"""
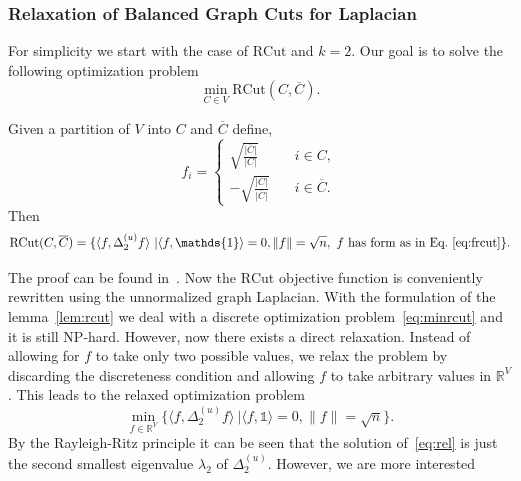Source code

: \subsubsection*{Relaxation of Balanced Graph Cuts for Laplacian}%
For simplicity we start with the case of $\mathrm{RCut}$ and $k=2$. Our goal is to solve the following optimization problem
\begin{equation}
\label{eq:minrcut}
\min\limits_{C \in V} \mathrm{RCut}(C,\overline{C}).
\end{equation} 
\begin{lemma}
\label{lem:rcut}
Given a partition of $V$ into $C$ and $\overline{C}$ define,
\begin{equation}
\label{eq:frcut}
 f_i = \begin{cases} 
                      \sqrt{\frac{\lvert \overline{C} \rvert}{\lvert C \rvert}}   & \quad i \in C, \\
                      - \sqrt{\frac{\lvert C \rvert}{\lvert \overline{C} \rvert}} & \quad i \in \overline{C}.
                     \end{cases}
\end{equation}
Then 
\begin{equation*}
\mathrm{RCut}(C,\overline{C}) = \{\langle f, \Delta_{2}^{(u)} f \rangle\ |\langle f, \mathds{1} \rangle=0, \lVert f \rVert = \sqrt{n}, \text{ $f$  has form as in Eq.~\eqref{eq:frcut}} \}.
\end{equation*}
\end{lemma}
The proof can be found in~\cite{Luxb07}. 
Now the $\mathrm{RCut}$ objective function is conveniently rewritten using the unnormalized graph Laplacian. With the formulation of the lemma~\eqref{lem:rcut} we deal with a discrete optimization problem~\eqref{eq:minrcut} and 
it is still NP-hard.
However, now there exists a direct relaxation. Instead of allowing for $f$ to take only two possible values, we relax the problem by discarding the discreteness condition and allowing $f$ to take arbitrary values in $\mathbb{R}^V$. 
This leads to the relaxed optimization problem
\begin{equation}
\label{eq:rel}
\min \limits_{f \in \mathbb{R}^V} \{\langle f, \Delta_{2}^{(u)} f \rangle\ |\langle f, \mathds{1} \rangle=0, \lVert f \rVert = \sqrt{n}\}.
\end{equation}
By the Rayleigh-Ritz principle it can be seen that the solution of~\eqref{eq:rel} is just the second smallest eigenvalue $\lambda_2$ of $\Delta_{2}^{(u)}$. However, we are more interested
"""
*TASK ITEM:*
Copy out every line of the data that includes "minrcut".

*TASK SOLUTION:*
\label{eq:minrcut}
Now the $\mathrm{RCut}$ objective function is conveniently rewritten using the unnormalized graph Laplacian. With the formulation of the lemma~\eqref{lem:rcut} we deal with a discrete optimization problem~\eqref{eq:minrcut} and 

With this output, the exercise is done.